**The problem**
Could you give back the records exactly, taking out the pictures?

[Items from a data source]
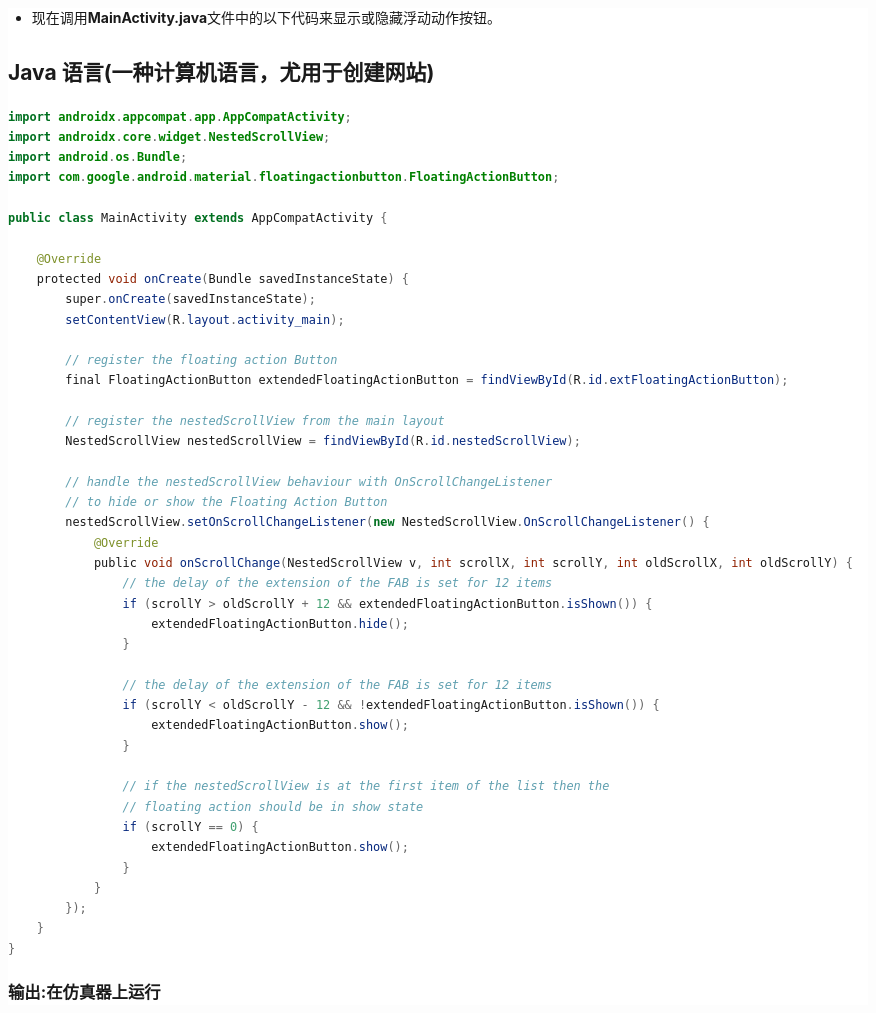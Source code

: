 *   现在调用**MainActivity.java**文件中的以下代码来显示或隐藏浮动动作按钮。

## Java 语言(一种计算机语言，尤用于创建网站)

```java
import androidx.appcompat.app.AppCompatActivity;
import androidx.core.widget.NestedScrollView;
import android.os.Bundle;
import com.google.android.material.floatingactionbutton.FloatingActionButton;

public class MainActivity extends AppCompatActivity {

    @Override
    protected void onCreate(Bundle savedInstanceState) {
        super.onCreate(savedInstanceState);
        setContentView(R.layout.activity_main);

        // register the floating action Button
        final FloatingActionButton extendedFloatingActionButton = findViewById(R.id.extFloatingActionButton);

        // register the nestedScrollView from the main layout
        NestedScrollView nestedScrollView = findViewById(R.id.nestedScrollView);

        // handle the nestedScrollView behaviour with OnScrollChangeListener
        // to hide or show the Floating Action Button
        nestedScrollView.setOnScrollChangeListener(new NestedScrollView.OnScrollChangeListener() {
            @Override
            public void onScrollChange(NestedScrollView v, int scrollX, int scrollY, int oldScrollX, int oldScrollY) {
                // the delay of the extension of the FAB is set for 12 items
                if (scrollY > oldScrollY + 12 && extendedFloatingActionButton.isShown()) {
                    extendedFloatingActionButton.hide();
                }

                // the delay of the extension of the FAB is set for 12 items
                if (scrollY < oldScrollY - 12 && !extendedFloatingActionButton.isShown()) {
                    extendedFloatingActionButton.show();
                }

                // if the nestedScrollView is at the first item of the list then the
                // floating action should be in show state
                if (scrollY == 0) {
                    extendedFloatingActionButton.show();
                }
            }
        });
    }
}
```

### **输出:在仿真器上运行**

**Exercise response**
Source code

: *   现在调用**MainActivity.java**文件中的以下代码来显示或隐藏浮动动作按钮。

## Java 语言(一种计算机语言，尤用于创建网站)

```java
import androidx.appcompat.app.AppCompatActivity;
import androidx.core.widget.NestedScrollView;
import android.os.Bundle;
import com.google.android.material.floatingactionbutton.FloatingActionButton;

public class MainActivity extends AppCompatActivity {

    @Override
    protected void onCreate(Bundle savedInstanceState) {
        super.onCreate(savedInstanceState);
        setContentView(R.layout.activity_main);

        // register the floating action Button
        final FloatingActionButton extendedFloatingActionButton = findViewById(R.id.extFloatingActionButton);

        // register the nestedScrollView from the main layout
        NestedScrollView nestedScrollView = findViewById(R.id.nestedScrollView);

        // handle the nestedScrollView behaviour with OnScrollChangeListener
        // to hide or show the Floating Action Button
        nestedScrollView.setOnScrollChangeListener(new NestedScrollView.OnScrollChangeListener() {
            @Override
            public void onScrollChange(NestedScrollView v, int scrollX, int scrollY, int oldScrollX, int oldScrollY) {
                // the delay of the extension of the FAB is set for 12 items
                if (scrollY > oldScrollY + 12 && extendedFloatingActionButton.isShown()) {
                    extendedFloatingActionButton.hide();
                }

                // the delay of the extension of the FAB is set for 12 items
                if (scrollY < oldScrollY - 12 && !extendedFloatingActionButton.isShown()) {
                    extendedFloatingActionButton.show();
                }

                // if the nestedScrollView is at the first item of the list then the
                // floating action should be in show state
                if (scrollY == 0) {
                    extendedFloatingActionButton.show();
                }
            }
        });
    }
}
```

### **输出:在仿真器上运行**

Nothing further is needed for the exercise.